▶ What is being asked
Bring back every record exactly, except for the pictures, which stay out.

Saved data entries:
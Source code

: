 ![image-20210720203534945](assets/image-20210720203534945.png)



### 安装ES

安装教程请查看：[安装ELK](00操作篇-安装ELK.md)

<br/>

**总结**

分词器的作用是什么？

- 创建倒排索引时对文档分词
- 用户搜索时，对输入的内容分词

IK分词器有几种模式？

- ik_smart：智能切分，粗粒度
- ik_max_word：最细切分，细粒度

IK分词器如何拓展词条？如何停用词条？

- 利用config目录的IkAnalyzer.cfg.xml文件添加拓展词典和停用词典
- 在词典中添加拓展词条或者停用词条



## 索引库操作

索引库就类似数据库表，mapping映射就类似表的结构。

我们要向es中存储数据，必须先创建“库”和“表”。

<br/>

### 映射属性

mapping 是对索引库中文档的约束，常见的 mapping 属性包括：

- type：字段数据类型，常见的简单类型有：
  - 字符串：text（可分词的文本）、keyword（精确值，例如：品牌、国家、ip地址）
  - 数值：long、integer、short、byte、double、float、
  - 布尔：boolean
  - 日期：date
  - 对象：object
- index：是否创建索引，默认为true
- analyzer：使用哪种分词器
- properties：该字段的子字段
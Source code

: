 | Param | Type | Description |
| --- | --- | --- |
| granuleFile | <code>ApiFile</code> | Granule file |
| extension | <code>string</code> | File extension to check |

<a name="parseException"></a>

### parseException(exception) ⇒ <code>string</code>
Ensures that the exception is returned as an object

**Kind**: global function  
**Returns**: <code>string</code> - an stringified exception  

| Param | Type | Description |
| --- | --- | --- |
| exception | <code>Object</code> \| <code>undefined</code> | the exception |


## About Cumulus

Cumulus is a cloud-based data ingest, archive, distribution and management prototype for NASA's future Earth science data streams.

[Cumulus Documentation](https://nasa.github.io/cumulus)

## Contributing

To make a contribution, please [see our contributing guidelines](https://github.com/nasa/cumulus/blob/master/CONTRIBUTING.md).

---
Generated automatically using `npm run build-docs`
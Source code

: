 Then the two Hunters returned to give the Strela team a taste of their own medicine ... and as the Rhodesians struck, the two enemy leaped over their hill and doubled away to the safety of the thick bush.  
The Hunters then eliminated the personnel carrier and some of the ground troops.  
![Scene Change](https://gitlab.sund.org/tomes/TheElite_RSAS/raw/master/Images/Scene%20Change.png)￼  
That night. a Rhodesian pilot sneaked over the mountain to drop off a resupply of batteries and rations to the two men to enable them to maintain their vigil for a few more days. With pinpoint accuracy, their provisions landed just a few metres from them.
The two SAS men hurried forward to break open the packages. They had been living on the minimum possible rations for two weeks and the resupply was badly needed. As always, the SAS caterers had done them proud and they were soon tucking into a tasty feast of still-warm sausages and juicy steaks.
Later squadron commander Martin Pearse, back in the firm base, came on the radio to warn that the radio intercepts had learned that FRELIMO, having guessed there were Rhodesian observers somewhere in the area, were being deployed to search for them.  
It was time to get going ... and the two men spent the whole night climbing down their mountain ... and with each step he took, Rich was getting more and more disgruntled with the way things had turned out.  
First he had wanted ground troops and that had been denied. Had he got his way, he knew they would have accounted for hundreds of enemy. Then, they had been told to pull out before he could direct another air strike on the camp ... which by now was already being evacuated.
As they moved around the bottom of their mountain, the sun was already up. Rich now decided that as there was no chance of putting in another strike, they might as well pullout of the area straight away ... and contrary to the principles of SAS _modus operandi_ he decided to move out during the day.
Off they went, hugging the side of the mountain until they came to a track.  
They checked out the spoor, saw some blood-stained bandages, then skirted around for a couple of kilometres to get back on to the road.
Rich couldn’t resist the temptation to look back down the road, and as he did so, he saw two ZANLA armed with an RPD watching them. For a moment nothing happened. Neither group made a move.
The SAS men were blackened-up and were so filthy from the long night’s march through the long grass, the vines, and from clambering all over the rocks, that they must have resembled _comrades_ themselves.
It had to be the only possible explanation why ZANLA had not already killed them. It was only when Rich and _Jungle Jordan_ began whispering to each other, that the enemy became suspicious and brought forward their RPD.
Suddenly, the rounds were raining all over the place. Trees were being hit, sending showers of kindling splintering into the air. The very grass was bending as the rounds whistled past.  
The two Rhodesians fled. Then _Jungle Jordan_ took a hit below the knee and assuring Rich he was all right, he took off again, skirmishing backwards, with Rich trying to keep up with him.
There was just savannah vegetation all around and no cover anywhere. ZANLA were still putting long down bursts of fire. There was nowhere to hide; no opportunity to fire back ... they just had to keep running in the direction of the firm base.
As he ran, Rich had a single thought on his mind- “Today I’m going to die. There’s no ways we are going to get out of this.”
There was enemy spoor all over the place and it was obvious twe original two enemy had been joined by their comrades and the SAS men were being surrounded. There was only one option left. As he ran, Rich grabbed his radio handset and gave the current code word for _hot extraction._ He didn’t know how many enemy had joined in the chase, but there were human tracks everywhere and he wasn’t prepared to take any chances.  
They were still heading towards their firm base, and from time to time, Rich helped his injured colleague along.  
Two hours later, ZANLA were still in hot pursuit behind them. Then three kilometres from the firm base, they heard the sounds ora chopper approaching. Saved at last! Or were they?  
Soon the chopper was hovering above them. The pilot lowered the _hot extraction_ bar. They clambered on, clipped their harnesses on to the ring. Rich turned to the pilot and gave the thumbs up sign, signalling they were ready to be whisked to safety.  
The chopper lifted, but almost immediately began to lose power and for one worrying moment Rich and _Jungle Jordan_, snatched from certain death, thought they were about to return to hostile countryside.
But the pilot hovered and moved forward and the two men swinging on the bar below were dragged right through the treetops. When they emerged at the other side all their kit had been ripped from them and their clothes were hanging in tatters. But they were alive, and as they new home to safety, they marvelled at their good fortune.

▶ Written solution
Source code

: ![image-20210720203534945](assets/image-20210720203534945.png)



### 安装ES

安装教程请查看：[安装ELK](00操作篇-安装ELK.md)

<br/>

**总结**

分词器的作用是什么？

- 创建倒排索引时对文档分词
- 用户搜索时，对输入的内容分词

IK分词器有几种模式？

- ik_smart：智能切分，粗粒度
- ik_max_word：最细切分，细粒度

IK分词器如何拓展词条？如何停用词条？

- 利用config目录的IkAnalyzer.cfg.xml文件添加拓展词典和停用词典
- 在词典中添加拓展词条或者停用词条



## 索引库操作

索引库就类似数据库表，mapping映射就类似表的结构。

我们要向es中存储数据，必须先创建“库”和“表”。

<br/>

### 映射属性

mapping 是对索引库中文档的约束，常见的 mapping 属性包括：

- type：字段数据类型，常见的简单类型有：
  - 字符串：text（可分词的文本）、keyword（精确值，例如：品牌、国家、ip地址）
  - 数值：long、integer、short、byte、double、float、
  - 布尔：boolean
  - 日期：date
  - 对象：object
- index：是否创建索引，默认为true
- analyzer：使用哪种分词器
- properties：该字段的子字段
Source code

: | Param | Type | Description |
| --- | --- | --- |
| granuleFile | <code>ApiFile</code> | Granule file |
| extension | <code>string</code> | File extension to check |

<a name="parseException"></a>

### parseException(exception) ⇒ <code>string</code>
Ensures that the exception is returned as an object

**Kind**: global function  
**Returns**: <code>string</code> - an stringified exception  

| Param | Type | Description |
| --- | --- | --- |
| exception | <code>Object</code> \| <code>undefined</code> | the exception |


## About Cumulus

Cumulus is a cloud-based data ingest, archive, distribution and management prototype for NASA's future Earth science data streams.

[Cumulus Documentation](https://nasa.github.io/cumulus)

## Contributing

To make a contribution, please [see our contributing guidelines](https://github.com/nasa/cumulus/blob/master/CONTRIBUTING.md).

---
Generated automatically using `npm run build-docs`
Source code

: Then the two Hunters returned to give the Strela team a taste of their own medicine ... and as the Rhodesians struck, the two enemy leaped over their hill and doubled away to the safety of the thick bush.  
The Hunters then eliminated the personnel carrier and some of the ground troops.  
![Scene Change](https://gitlab.sund.org/tomes/TheElite_RSAS/raw/master/Images/Scene%20Change.png)  
That night. a Rhodesian pilot sneaked over the mountain to drop off a resupply of batteries and rations to the two men to enable them to maintain their vigil for a few more days. With pinpoint accuracy, their provisions landed just a few metres from them.
The two SAS men hurried forward to break open the packages. They had been living on the minimum possible rations for two weeks and the resupply was badly needed. As always, the SAS caterers had done them proud and they were soon tucking into a tasty feast of still-warm sausages and juicy steaks.
Later squadron commander Martin Pearse, back in the firm base, came on the radio to warn that the radio intercepts had learned that FRELIMO, having guessed there were Rhodesian observers somewhere in the area, were being deployed to search for them.  
It was time to get going ... and the two men spent the whole night climbing down their mountain ... and with each step he took, Rich was getting more and more disgruntled with the way things had turned out.  
First he had wanted ground troops and that had been denied. Had he got his way, he knew they would have accounted for hundreds of enemy. Then, they had been told to pull out before he could direct another air strike on the camp ... which by now was already being evacuated.
As they moved around the bottom of their mountain, the sun was already up. Rich now decided that as there was no chance of putting in another strike, they might as well pullout of the area straight away ... and contrary to the principles of SAS _modus operandi_ he decided to move out during the day.
Off they went, hugging the side of the mountain until they came to a track.  
They checked out the spoor, saw some blood-stained bandages, then skirted around for a couple of kilometres to get back on to the road.
Rich couldn’t resist the temptation to look back down the road, and as he did so, he saw two ZANLA armed with an RPD watching them. For a moment nothing happened. Neither group made a move.
The SAS men were blackened-up and were so filthy from the long night’s march through the long grass, the vines, and from clambering all over the rocks, that they must have resembled _comrades_ themselves.
It had to be the only possible explanation why ZANLA had not already killed them. It was only when Rich and _Jungle Jordan_ began whispering to each other, that the enemy became suspicious and brought forward their RPD.
Suddenly, the rounds were raining all over the place. Trees were being hit, sending showers of kindling splintering into the air. The very grass was bending as the rounds whistled past.  
The two Rhodesians fled. Then _Jungle Jordan_ took a hit below the knee and assuring Rich he was all right, he took off again, skirmishing backwards, with Rich trying to keep up with him.
There was just savannah vegetation all around and no cover anywhere. ZANLA were still putting long down bursts of fire. There was nowhere to hide; no opportunity to fire back ... they just had to keep running in the direction of the firm base.
As he ran, Rich had a single thought on his mind- “Today I’m going to die. There’s no ways we are going to get out of this.”
There was enemy spoor all over the place and it was obvious twe original two enemy had been joined by their comrades and the SAS men were being surrounded. There was only one option left. As he ran, Rich grabbed his radio handset and gave the current code word for _hot extraction._ He didn’t know how many enemy had joined in the chase, but there were human tracks everywhere and he wasn’t prepared to take any chances.  
They were still heading towards their firm base, and from time to time, Rich helped his injured colleague along.  
Two hours later, ZANLA were still in hot pursuit behind them. Then three kilometres from the firm base, they heard the sounds ora chopper approaching. Saved at last! Or were they?  
Soon the chopper was hovering above them. The pilot lowered the _hot extraction_ bar. They clambered on, clipped their harnesses on to the ring. Rich turned to the pilot and gave the thumbs up sign, signalling they were ready to be whisked to safety.  
The chopper lifted, but almost immediately began to lose power and for one worrying moment Rich and _Jungle Jordan_, snatched from certain death, thought they were about to return to hostile countryside.
But the pilot hovered and moved forward and the two men swinging on the bar below were dragged right through the treetops. When they emerged at the other side all their kit had been ripped from them and their clothes were hanging in tatters. But they were alive, and as they new home to safety, they marvelled at their good fortune.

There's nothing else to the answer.